:: Saved data entries ::
↓↓↓
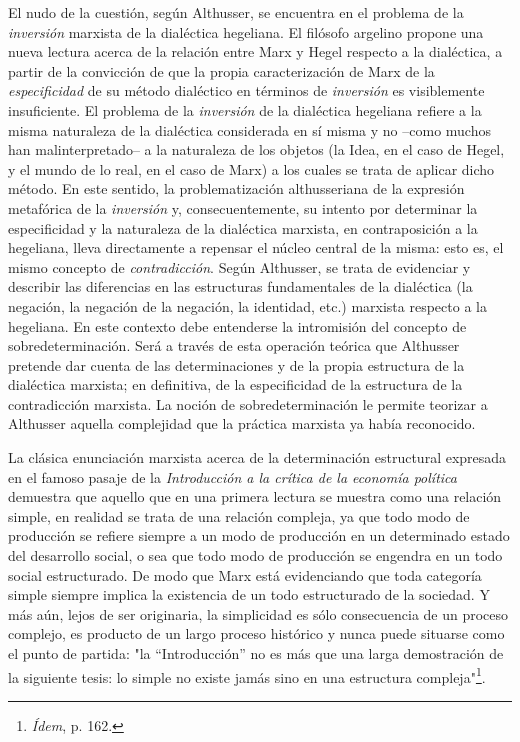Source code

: \documentclass{book}
\begin{document}
El nudo de la cuestión, según Althusser, se encuentra en el problema de
la \emph{inversión} marxista de la dialéctica hegeliana. El filósofo
argelino propone una nueva lectura acerca de la relación entre Marx y
Hegel respecto a la dialéctica, a partir de la convicción de que la
propia caracterización de Marx de la \emph{especificidad} de su método
dialéctico en términos de \emph{inversión} es visiblemente insuficiente.
El problema de la \emph{inversión} de la dialéctica hegeliana refiere a
la misma naturaleza de la dialéctica considerada en sí misma y no --como
muchos han malinterpretado-- a la naturaleza de los objetos (la Idea, en
el caso de Hegel, y el mundo de lo real, en el caso de Marx) a los
cuales se trata de aplicar dicho método. En este sentido, la
problematización althusseriana de la expresión metafórica de la
\emph{inversión} y, consecuentemente, su intento por determinar la
especificidad y la naturaleza de la dialéctica marxista, en
contraposición a la hegeliana, lleva directamente a repensar el núcleo
central de la misma: esto es, el mismo concepto de \emph{contradicción}.
Según Althusser, se trata de evidenciar y describir las diferencias en
las estructuras fundamentales de la dialéctica (la negación, la negación
de la negación, la identidad, etc.) marxista respecto a la hegeliana. En
este contexto debe entenderse la intromisión del concepto de
sobredeterminación. Será a través de esta operación teórica que
Althusser pretende dar cuenta de las determinaciones y de la propia
estructura de la dialéctica marxista; en definitiva, de la especificidad
de la estructura de la contradicción marxista. La noción de
sobredeterminación le permite teorizar a Althusser aquella complejidad
que la práctica marxista ya había reconocido.

La clásica enunciación marxista acerca de la determinación estructural
expresada en el famoso pasaje de la \emph{Introducción a la crítica de
la economía política} demuestra que aquello que en una primera lectura
se muestra como una relación simple, en realidad se trata de una
relación compleja, ya que todo modo de producción se refiere siempre a
un modo de producción en un determinado estado del desarrollo social, o
sea que todo modo de producción se engendra en un todo social
estructurado. De modo que Marx está evidenciando que toda categoría
simple siempre implica la existencia de un todo estructurado de la
sociedad. Y más aún, lejos de ser originaria, la simplicidad es sólo
consecuencia de un proceso complejo, es producto de un largo proceso
histórico y nunca puede situarse como el punto de partida: "la
``Introducción'' no es más que una larga demostración de la siguiente
tesis: lo simple no existe jamás sino en una estructura
compleja"\footnote{\emph{Ídem}, p. 162.}.
\end{document}
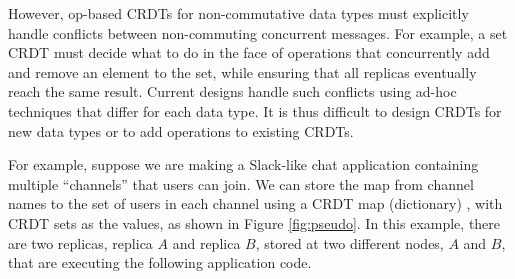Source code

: \documentclass[acmsmall,nonacm,12pt]{acmart}
\theoremstyle{plain}
\theoremstyle{definition}
\begin{document}
However, op-based CRDTs for non-commutative data types must explicitly handle conflicts between non-commuting concurrent messages.  For example, a set CRDT must decide what to do in the face of operations that concurrently add and remove an element to the set, while ensuring that all replicas eventually reach the same result.  Current designs handle such conflicts using ad-hoc techniques that differ for each data type.  It is thus difficult to design CRDTs for new data types or to add operations to existing CRDTs.

For example, suppose we are making a Slack-like chat application containing multiple ``channels'' that users can join.  We can store the map from channel names to the set of users in each channel using a CRDT map (dictionary) \cite{antidote, riak_datatypes}, with CRDT sets as the values, as shown in Figure \ref{fig:pseudo}.  In this example, there are two replicas, replica $A$ and replica $B$, stored at two different nodes, $A$ and $B$, that are executing the following application code.
\end{document}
↑↑↑
:: Work item ::
Where an entry holds a picture, leave the picture out and output the rest exactly.

:: Answer space ::
Source code

: \documentclass{book}
\begin{document}
El nudo de la cuestión, según Althusser, se encuentra en el problema de
la \emph{inversión} marxista de la dialéctica hegeliana. El filósofo
argelino propone una nueva lectura acerca de la relación entre Marx y
Hegel respecto a la dialéctica, a partir de la convicción de que la
propia caracterización de Marx de la \emph{especificidad} de su método
dialéctico en términos de \emph{inversión} es visiblemente insuficiente.
El problema de la \emph{inversión} de la dialéctica hegeliana refiere a
la misma naturaleza de la dialéctica considerada en sí misma y no --como
muchos han malinterpretado-- a la naturaleza de los objetos (la Idea, en
el caso de Hegel, y el mundo de lo real, en el caso de Marx) a los
cuales se trata de aplicar dicho método. En este sentido, la
problematización althusseriana de la expresión metafórica de la
\emph{inversión} y, consecuentemente, su intento por determinar la
especificidad y la naturaleza de la dialéctica marxista, en
contraposición a la hegeliana, lleva directamente a repensar el núcleo
central de la misma: esto es, el mismo concepto de \emph{contradicción}.
Según Althusser, se trata de evidenciar y describir las diferencias en
las estructuras fundamentales de la dialéctica (la negación, la negación
de la negación, la identidad, etc.) marxista respecto a la hegeliana. En
este contexto debe entenderse la intromisión del concepto de
sobredeterminación. Será a través de esta operación teórica que
Althusser pretende dar cuenta de las determinaciones y de la propia
estructura de la dialéctica marxista; en definitiva, de la especificidad
de la estructura de la contradicción marxista. La noción de
sobredeterminación le permite teorizar a Althusser aquella complejidad
que la práctica marxista ya había reconocido.

La clásica enunciación marxista acerca de la determinación estructural
expresada en el famoso pasaje de la \emph{Introducción a la crítica de
la economía política} demuestra que aquello que en una primera lectura
se muestra como una relación simple, en realidad se trata de una
relación compleja, ya que todo modo de producción se refiere siempre a
un modo de producción en un determinado estado del desarrollo social, o
sea que todo modo de producción se engendra en un todo social
estructurado. De modo que Marx está evidenciando que toda categoría
simple siempre implica la existencia de un todo estructurado de la
sociedad. Y más aún, lejos de ser originaria, la simplicidad es sólo
consecuencia de un proceso complejo, es producto de un largo proceso
histórico y nunca puede situarse como el punto de partida: "la
``Introducción'' no es más que una larga demostración de la siguiente
tesis: lo simple no existe jamás sino en una estructura
compleja"\footnote{\emph{Ídem}, p. 162.}.
\end{document}
Source code

: \documentclass[acmsmall,nonacm,12pt]{acmart}
\theoremstyle{plain}
\theoremstyle{definition}
\begin{document}
However, op-based CRDTs for non-commutative data types must explicitly handle conflicts between non-commuting concurrent messages.  For example, a set CRDT must decide what to do in the face of operations that concurrently add and remove an element to the set, while ensuring that all replicas eventually reach the same result.  Current designs handle such conflicts using ad-hoc techniques that differ for each data type.  It is thus difficult to design CRDTs for new data types or to add operations to existing CRDTs.

For example, suppose we are making a Slack-like chat application containing multiple ``channels'' that users can join.  We can store the map from channel names to the set of users in each channel using a CRDT map (dictionary) \cite{antidote, riak_datatypes}, with CRDT sets as the values, as shown in Figure \ref{fig:pseudo}.  In this example, there are two replicas, replica $A$ and replica $B$, stored at two different nodes, $A$ and $B$, that are executing the following application code.
\end{document}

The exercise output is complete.